= Beginning of Section =

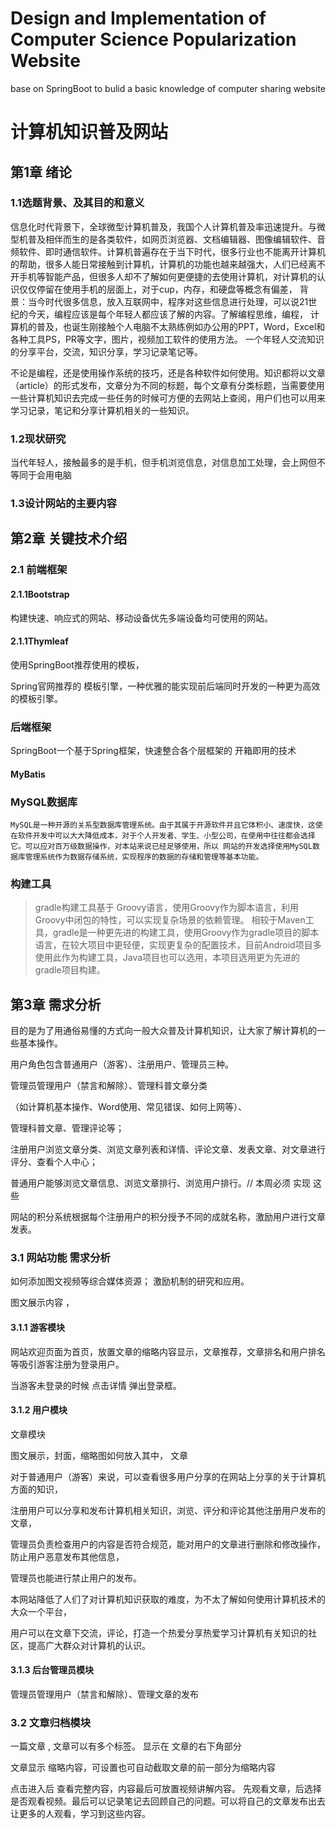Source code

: # Design and Implementation of Computer Science Popularization Website
base on SpringBoot to bulid a basic knowledge of computer sharing website


# 计算机知识普及网站

## 第1章 绪论

### 1.1选题背景、及其目的和意义

信息化时代背景下，全球微型计算机普及，我国个人计算机普及率迅速提升。与微型机普及相伴而生的是各类软件，如网页浏览器、文档编辑器、图像编辑软件、音频软件、即时通信软件。计算机普遍存在于当下时代，很多行业也不能离开计算机的帮助，很多人能日常接触到计算机，计算机的功能也越来越强大，人们已经离不开手机等智能产品，但很多人却不了解如何更便捷的去使用计算机，对计算机的认识仅仅停留在使用手机的层面上，对于cup，内存，和硬盘等概念有偏差，
背景：当今时代很多信息，放入互联网中，程序对这些信息进行处理，可以说21世纪的今天，编程应该是每个年轻人都应该了解的内容。了解编程思维，编程，
计算机的普及，也诞生刚接触个人电脑不太熟练例如办公用的PPT，Word，Excel和各种工具PS，PR等文字，图片，视频加工软件的使用方法。
一个年轻人交流知识的分享平台，交流，知识分享，学习记录笔记等。


不论是编程，还是使用操作系统的技巧，还是各种软件如何使用。知识都将以文章（article）的形式发布，文章分为不同的标题，每个文章有分类标题，当需要使用一些计算机知识去完成一些任务的时候可方便的去网站上查阅，用户们也可以用来学习记录，笔记和分享计算机相关的一些知识。

### 1.2现状研究

当代年轻人，接触最多的是手机，但手机浏览信息，对信息加工处理，会上网但不等同于会用电脑

### 1.3设计网站的主要内容



## 第2章 关键技术介绍

### 2.1 前端框架

#### 2.1.1Bootstrap 

构建快速、响应式的网站、移动设备优先多端设备均可使用的网站。

#### 2.1.1Thymleaf

使用SpringBoot推荐使用的模板，

Spring官网推荐的 模板引擎，一种优雅的能实现前后端同时开发的一种更为高效的模板引擎。

### 后端框架

SpringBoot一个基于Spring框架，快速整合各个层框架的 开箱即用的技术

#### MyBatis

### MySQL数据库

    MySQL是一种开源的关系型数据库管理系统。由于其属于开源软件并且它体积小、速度快，这使在软件开发中可以大大降低成本，对于个人开发者、学生、小型公司，在使用中往往都会选择它。可以应对百万级数据操作，对本站来说已经足够使用，所以 网站的开发选择使用MySQL数据库管理系统作为数据存储系统，实现程序的数据的存储和管理等基本功能。

### 构建工具

> gradle构建工具基于 Groovy语言，使用Groovy作为脚本语言，利用Groovy中闭包的特性，可以实现复杂场景的依赖管理。 相较于Maven工具，gradle是一种更先进的构建工具，使用Groovy作为gradle项目的脚本语言，在较大项目中更轻便，实现更复杂的配置技术，目前Android项目多使用此作为构建工具，Java项目也可以选用，本项目选用更为先进的gradle项目构建。



## 第3章 需求分析

目的是为了用通俗易懂的方式向一般大众普及计算机知识，让大家了解计算机的一些基本操作。

用户角色包含普通用户（游客）、注册用户、管理员三种。

管理员管理用户（禁言和解除）、管理科普文章分类

（如计算机基本操作、Word使用、常见错误、如何上网等）、

管理科普文章、管理评论等；

注册用户浏览文章分类、浏览文章列表和详情、评论文章、发表文章、对文章进行评分、查看个人中心；

普通用户能够浏览文章信息、浏览文章排行、浏览用户排行。//  本周必须 实现 这些

网站的积分系统根据每个注册用户的积分授予不同的成就名称，激励用户进行文章发表。

### 3.1 网站功能 需求分析

如何添加图文视频等综合媒体资源；
激励机制的研究和应用。

图文展示内容 ，

#### 3.1.1 游客模块

网站欢迎页面为首页，放置文章的缩略内容显示，文章推荐，文章排名和用户排名等吸引游客注册为登录用户。

当游客未登录的时候 点击详情 弹出登录框。

#### 3.1.2 用户模块

 文章模块

图文展示，封面，缩略图如何放入其中， 文章



对于普通用户（游客）来说，可以查看很多用户分享的在网站上分享的关于计算机方面的知识，

注册用户可以分享和发布计算机相关知识，浏览、评分和评论其他注册用户发布的文章，

管理员负责检查用户的内容是否符合规范，能对用户的文章进行删除和修改操作，防止用户恶意发布其他信息，

管理员也能进行禁止用户的发布。

本网站降低了人们了对计算机知识获取的难度，为不太了解如何使用计算机技术的大众一个平台，

用户可以在文章下交流，评论，打造一个热爱分享热爱学习计算机有关知识的社区，提高广大群众对计算机的认识。



#### 3.1.3 后台管理员模块



管理员管理用户（禁言和解除）、管理文章的发布



### 3.2 文章归档模块

一篇文章 , 文章可以有多个标签。 显示在 文章的右下角部分

文章显示 缩略内容，可设置也可自动截取文章的前一部分为缩略内容



 点击进入后 查看完整内容，内容最后可放置视频讲解内容。 先观看文章，后选择是否观看视频。最后可以记录笔记去回顾自己的问题。可以将自己的文章发布出去 让更多的人观看，学习到这些内容。





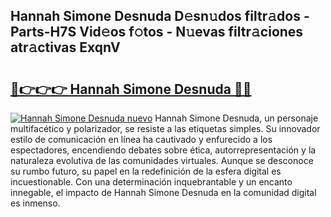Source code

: ## Hannah Simone Desnuda D𝚎sn𝚞dos filtr𝚊dos - Parts-H7S Vid𝚎os f𝚘tos - N𝚞evas filtr𝚊ciones atr𝚊ctivas ExqnV

# <h2><a href="http://mb1n7n.tromn.icu/?c=Hannah+Simone+Desnuda">🔗👉👉👉 Hannah Simone Desnuda 🔗🔗</a></h2>

[![Hannah Simone Desnuda nuevo](https://i.imgur.com/pEAQMta.gif)](http://mb1n7n.tromn.icu/?c=Hannah+Simone+Desnuda)
Hannah Simone Desnuda, un personaje multifacético y polarizador, se resiste a las etiquetas simples. Su innovador estilo de comunicación en línea ha cautivado y enfurecido a los espectadores, encendiendo debates sobre ética, autorrepresentación y la naturaleza evolutiva de las comunidades virtuales. Aunque se desconoce su rumbo futuro, su papel en la redefinición de la esfera digital es incuestionable. Con una determinación inquebrantable y un encanto innegable, el impacto de Hannah Simone Desnuda en la comunidad digital es inmenso.
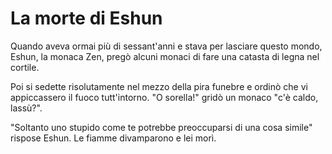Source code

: # La morte di Eshun

Quando aveva ormai più di sessant'anni e stava per lasciare questo mondo, Eshun, la monaca Zen, pregò alcuni monaci di fare una catasta di legna nel cortile.

Poi si sedette risolutamente nel mezzo della pira funebre e ordinò che vi appiccassero il fuoco tutt'intorno. "O sorella!" gridò un monaco "c'è caldo, lassù?".

"Soltanto uno stupido come te potrebbe preoccuparsi di una cosa simile" rispose Eshun. Le fiamme divamparono e lei morì.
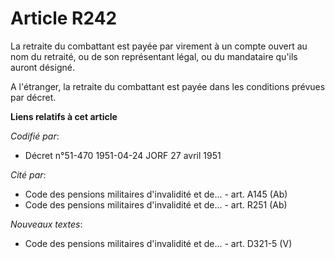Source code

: # Article R242

La retraite du combattant est payée par virement à un compte ouvert au nom du retraité, ou de son représentant légal, ou du
mandataire qu'ils auront désigné.

A l'étranger, la retraite du combattant est payée dans les conditions prévues par décret.

**Liens relatifs à cet article**

_Codifié par_:

  - Décret n°51-470 1951-04-24 JORF 27 avril 1951

_Cité par_:

  - Code des pensions militaires d'invalidité et de... - art. A145 (Ab)
  - Code des pensions militaires d'invalidité et de... - art. R251 (Ab)

_Nouveaux textes_:

  - Code des pensions militaires d'invalidité et de... - art. D321-5 (V)
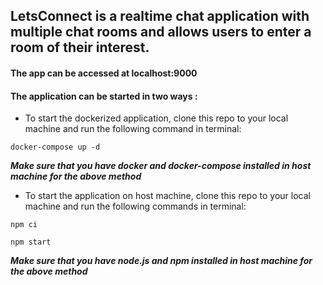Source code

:## LetsConnect is a realtime chat application with multiple chat rooms and allows users to enter a room of their interest.

#### The app can be accessed at localhost:9000
#### The application can be started in two ways :

* To start the dockerized application, clone this repo to your local machine and run the following command in terminal:

`docker-compose up -d`

**_Make sure that you have docker and docker-compose installed in host machine for the above method_**



* To start the application on host machine, clone this repo to your local machine and run the following commands in terminal:

`npm ci`

`npm start`

**_Make sure that you have node.js and npm installed in host machine for the above method_**

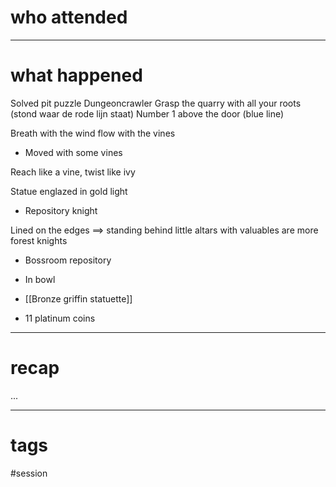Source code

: # who attended



---
# what happened

Solved pit puzzle
Dungeoncrawler
Grasp the quarry with all your roots (stond waar de rode lijn staat)
Number 1 above the door (blue line)

Breath with the wind flow with the vines
- Moved with some vines

Reach like a vine, twist like ivy

Statue englazed in gold light
- Repository knight

Lined on the edges ==> standing behind little altars with valuables are more forest knights

- Bossroom repository
- In bowl

- [[Bronze griffin statuette]]
- 11 platinum coins

---
# recap

...

---
# tags

#session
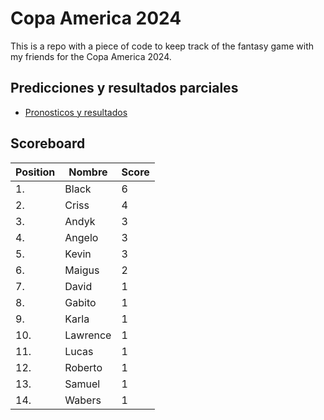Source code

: # Copa America 2024

This is a repo with a piece of code to keep track of the fantasy game with my friends for the Copa America 2024.

## Predicciones y resultados parciales
- [Pronosticos y resultados](https://github.com/dasoto/polla/blob/main/master_plan.csv)
## Scoreboard

| Position | Nombre | Score |
| -------- | ------ | ----- |
|1. | Black | 6 |
|2. | Criss | 4 |
|3. | Andyk | 3 |
|4. | Angelo | 3 |
|5. | Kevin | 3 |
|6. | Maigus | 2 |
|7. | David | 1 |
|8. | Gabito | 1 |
|9. | Karla | 1 |
|10. | Lawrence | 1 |
|11. | Lucas | 1 |
|12. | Roberto | 1 |
|13. | Samuel | 1 |
|14. | Wabers | 1 |
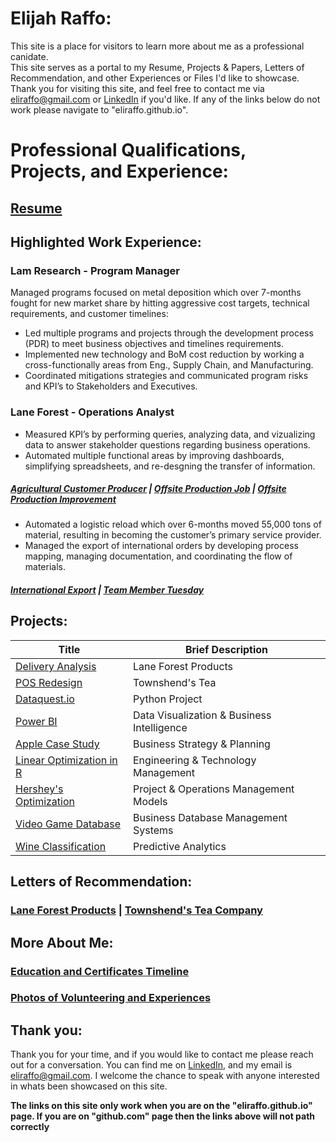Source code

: # Elijah Raffo:  
This site is a place for visitors to learn more about me as a professional canidate.  
This site serves as a portal to my Resume, Projects & Papers, Letters of Recommendation, and other Experiences or Files I'd like to showcase.  
Thank you for visiting this site, and feel free to contact me via <eliraffo@gmail.com> or [LinkedIn](https://www.linkedin.com/in/eliraffo/) if you'd like. If any of the links below do not work please navigate to "eliraffo.github.io".

# Professional Qualifications, Projects, and Experience:
## [Resume](PortfolioPDFs/Resume_ERaffo(2021).pdf)

## Highlighted Work Experience:

### Lam Research - Program Manager
Managed programs focused on metal deposition which over 7-months fought for new market share by hitting aggressive cost targets, technical requirements, and customer timelines:
- Led multiple programs and projects through the development process (PDR) to meet business objectives and timelines requirements.
- Implemented new technology and BoM cost reduction by working a cross-functionally areas from Eng., Supply Chain, and Manufacturing.
- Coordinated mitigations strategies and communicated program risks and KPI’s to Stakeholders and Executives.


### Lane Forest - Operations Analyst
- Measured KPI’s by performing queries, analyzing data, and vizualizing data to answer stakeholder questions regarding business operations.
- Automated multiple functional areas by improving dashboards, simplifying spreadsheets, and re-desgning the transfer of information.

##### [Agricultural Customer Producer](PortfolioPDFs/AgCustPortfolio.pdf)  |  [Offsite Production Job](PortfolioPDFs/OSPjobPortfolio.pdf)  |  [Offsite Production Improvement](PortfolioPDFs/OSPPortfolio.pdf)

- Automated a logistic reload which over 6-months moved 55,000 tons of material, resulting in becoming the customer’s primary service provider.
- Managed the export of international orders by developing process mapping, managing documentation, and coordinating the flow of materials.

##### [International Export](PortfolioPDFs/ExportPortfolio.pdf)  |  [Team Member Tuesday](https://www.facebook.com/LaneForestProducts/photos/pcb.2154183404640183/2154183297973527/?type=3&theater)

## Projects:


| Title | Brief Description |
| --- | --- |
| [Delivery Analysis](PortfolioPDFs/DeliveryPortfolio.pdf) | Lane Forest Products |
| [POS Redesign](PortfolioPDFs/TownshendsPortfolio.pdf) | Townshend's Tea |
| [Dataquest.io](https://github.com/eliraffo/eliraffo.github.io/blob/master/dataquest.io/Profitable.App.Profiles_App.Store.n.Google.Play.Markets_Guided.Project.ipynb) | Python Project |
| [Power BI](eliraffo.github.io/ISQA521) | Data Visualization & Business Intelligence |
| [Apple Case Study](eliraffo.github.io/BA453/BA453_GroupCaseAnaly_Apple_ERaffo.pdf) | Business Strategy & Planning |
| [Linear Optimization in R](eliraffo.github.io/ETM540/LinearOptimizationR_PSU.pdf) | Engineering & Technology Management |
| [Hershey's Optimization](eliraffo.github.io/OBA466) | Project & Operations Management Models | 
| [Video Game Database](eliraffo.github.io/OBA444) | Business Database Management Systems |
| [Wine Classification](eliraffo.github.io/OBA410) | Predictive Analytics |


## Letters of Recommendation:
### [Lane Forest Products](PortfolioPDFs/LOR_LaneForest.PDF)  |  [Townshend's Tea Company](PortfolioPDFs/LOR_Townshends.PDF)

## More About Me:  
### [Education and Certificates Timeline](PortfolioPDFs/Timeline_Certificates.pdf)
### [Photos of Volunteering and Experiences](eliraffo.github.io/Photos)

## Thank you:
Thank you for your time, and if you would like to contact me please reach out for a conversation. You can find me on [LinkedIn](https://www.linkedin.com/in/eliraffo/), and my email is <eliraffo@gmail.com>. I welcome the chance to speak with anyone interested in whats been showcased on this site.

**The links on this site only work when you are on the "eliraffo.github.io" page. If you are on "github.com" page then the links above will not path correctly**
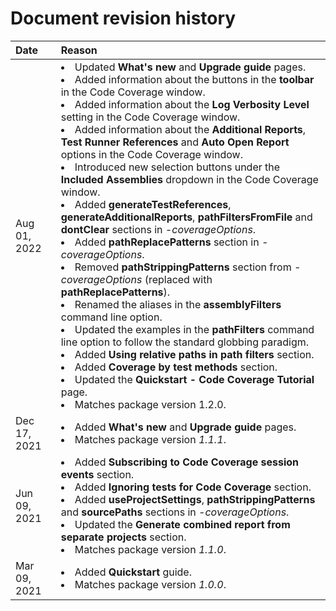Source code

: # Document revision history

|Date|Reason|
|:---|:---|
|Aug 01, 2022|<li>Updated **What's new** and **Upgrade guide** pages.<li>Added information about the buttons in the **toolbar** in the Code Coverage window.<li>Added information about the **Log Verbosity Level** setting in the Code Coverage window.<li>Added information about the **Additional Reports**, **Test Runner References** and **Auto Open Report** options in the Code Coverage window.<li>Introduced new selection buttons under the **Included Assemblies** dropdown in the Code Coverage window.<li>Added **generateTestReferences**, **generateAdditionalReports**, **pathFiltersFromFile** and **dontClear** sections in *-coverageOptions*.<li>Added **pathReplacePatterns** section in *-coverageOptions*.<li>Removed **pathStrippingPatterns** section from *-coverageOptions* (replaced with **pathReplacePatterns**).<li>Renamed the aliases in the **assemblyFilters** command line option.<li>Updated the examples in the **pathFilters** command line option to follow the standard globbing paradigm.<li>Added **Using relative paths in path filters** section.<li>Added **Coverage by test methods** section.<li>Updated the **Quickstart - Code Coverage Tutorial** page.<li>Matches package version 1.2.0.|
|Dec 17, 2021|<li>Added **What's new** and **Upgrade guide** pages.<li>Matches package version *1.1.1*.|
|Jun 09, 2021|<li>Added **Subscribing to Code Coverage session events** section.<li>Added **Ignoring tests for Code Coverage** section.<li>Added **useProjectSettings**, **pathStrippingPatterns** and **sourcePaths** sections in *-coverageOptions*.<li>Updated the **Generate combined report from separate projects** section.<li>Matches package version *1.1.0*.|
|Mar 09, 2021|<li>Added **Quickstart** guide.<li>Matches package version *1.0.0*.|
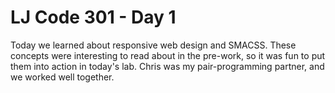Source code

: # LJ Code 301 - Day 1

Today we learned about responsive web design and SMACSS. These concepts were interesting to read about in the pre-work, so it was fun to put them into action in today's lab. Chris was my pair-programming partner, and we worked well together.
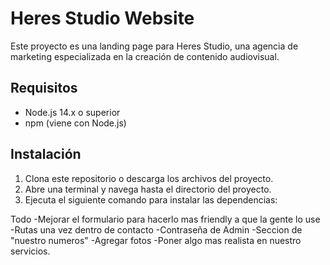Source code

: # Heres Studio Website

Este proyecto es una landing page para Heres Studio, una agencia de marketing especializada en la creación de contenido audiovisual.

## Requisitos

- Node.js 14.x o superior
- npm (viene con Node.js)

## Instalación

1. Clona este repositorio o descarga los archivos del proyecto.
2. Abre una terminal y navega hasta el directorio del proyecto.
3. Ejecuta el siguiente comando para instalar las dependencias:



Todo
-Mejorar el formulario para hacerlo mas friendly a que la gente lo use 
-Rutas una vez dentro de contacto
-Contraseña de Admin 
-Seccion de "nuestro numeros"
-Agregar fotos 
-Poner algo mas realista en nuestro servicios. 

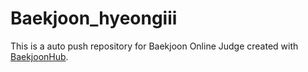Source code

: # Baekjoon_hyeongiii
This is a auto push repository for Baekjoon Online Judge created with [BaekjoonHub](https://github.com/BaekjoonHub/BaekjoonHub).

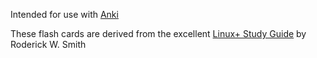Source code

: Intended for use with [Anki](http://ankisrs.net/)

These flash cards are derived from the excellent [Linux+ Study Guide](http://www.amazon.com/CompTIA-Linux-Study-Guide-LX0-101/dp/1118531744) by Roderick W. Smith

= End of Section =

Your objective :: Where a line contains "3. Ejecuta el", begin there and transcribe every line through the last one of the records above, exactly and with no pictures.

Solution to the problem ::
3. Ejecuta el siguiente comando para instalar las dependencias:



Todo
-Mejorar el formulario para hacerlo mas friendly a que la gente lo use 
-Rutas una vez dentro de contacto
-Contraseña de Admin 
-Seccion de "nuestro numeros"
-Agregar fotos 
-Poner algo mas realista en nuestro servicios. 

Source code

: # Baekjoon_hyeongiii
This is a auto push repository for Baekjoon Online Judge created with [BaekjoonHub](https://github.com/BaekjoonHub/BaekjoonHub).

Source code

: Intended for use with [Anki](http://ankisrs.net/)

These flash cards are derived from the excellent [Linux+ Study Guide](http://www.amazon.com/CompTIA-Linux-Study-Guide-LX0-101/dp/1118531744) by Roderick W. Smith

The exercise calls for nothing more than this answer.